* Exercise details
For each record below, retype the text exactly and omit any image.
#### Exercise input ####
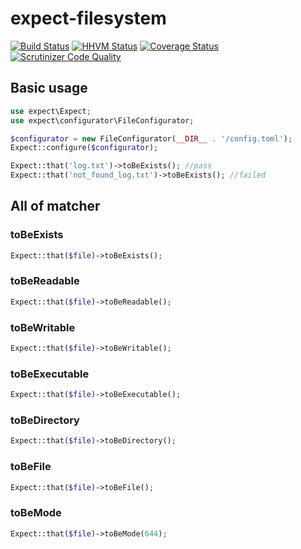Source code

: expect-filesystem
====================================

[![Build Status](https://travis-ci.org/expectation-php/expect-filesystem.svg?branch=master)](https://travis-ci.org/expectation-php/expect-filesystem)
[![HHVM Status](http://hhvm.h4cc.de/badge/expect/expect-filesystem.svg)](http://hhvm.h4cc.de/package/expect/expect-filesystem)
[![Coverage Status](https://coveralls.io/repos/expectation-php/expect-filesystem/badge.svg?branch=master)](https://coveralls.io/r/expectation-php/expect-filesystem?branch=master)
[![Scrutinizer Code Quality](https://scrutinizer-ci.com/g/expectation-php/expect-filesystem/badges/quality-score.png?b=master)](https://scrutinizer-ci.com/g/expectation-php/expect-filesystem/?branch=master)

Basic usage
------------------------------------

```php
use expect\Expect;
use expect\configurator\FileConfigurator;

$configurator = new FileConfigurator(__DIR__ . '/config.toml');
Expect::configure($configurator);

Expect::that('log.txt')->toBeExists(); //pass
Expect::that('not_found_log.txt')->toBeExists(); //failed
```

All of matcher
------------------------------------

### toBeExists

```php
Expect::that($file)->toBeExists();
```

### toBeReadable

```php
Expect::that($file)->toBeReadable();
```

### toBeWritable

```php
Expect::that($file)->toBeWritable();
```

### toBeExecutable

```php
Expect::that($file)->toBeExecutable();
```

### toBeDirectory

```php
Expect::that($file)->toBeDirectory();
```

### toBeFile

```php
Expect::that($file)->toBeFile();
```

### toBeMode

```php
Expect::that($file)->toBeMode(644);
```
####
* Response below
Source code

: expect-filesystem
====================================

[![Build Status](https://travis-ci.org/expectation-php/expect-filesystem.svg?branch=master)](https://travis-ci.org/expectation-php/expect-filesystem)
[![HHVM Status](http://hhvm.h4cc.de/badge/expect/expect-filesystem.svg)](http://hhvm.h4cc.de/package/expect/expect-filesystem)
[![Coverage Status](https://coveralls.io/repos/expectation-php/expect-filesystem/badge.svg?branch=master)](https://coveralls.io/r/expectation-php/expect-filesystem?branch=master)
[![Scrutinizer Code Quality](https://scrutinizer-ci.com/g/expectation-php/expect-filesystem/badges/quality-score.png?b=master)](https://scrutinizer-ci.com/g/expectation-php/expect-filesystem/?branch=master)

Basic usage
------------------------------------

```php
use expect\Expect;
use expect\configurator\FileConfigurator;

$configurator = new FileConfigurator(__DIR__ . '/config.toml');
Expect::configure($configurator);

Expect::that('log.txt')->toBeExists(); //pass
Expect::that('not_found_log.txt')->toBeExists(); //failed
```

All of matcher
------------------------------------

### toBeExists

```php
Expect::that($file)->toBeExists();
```

### toBeReadable

```php
Expect::that($file)->toBeReadable();
```

### toBeWritable

```php
Expect::that($file)->toBeWritable();
```

### toBeExecutable

```php
Expect::that($file)->toBeExecutable();
```

### toBeDirectory

```php
Expect::that($file)->toBeDirectory();
```

### toBeFile

```php
Expect::that($file)->toBeFile();
```

### toBeMode

```php
Expect::that($file)->toBeMode(644);
```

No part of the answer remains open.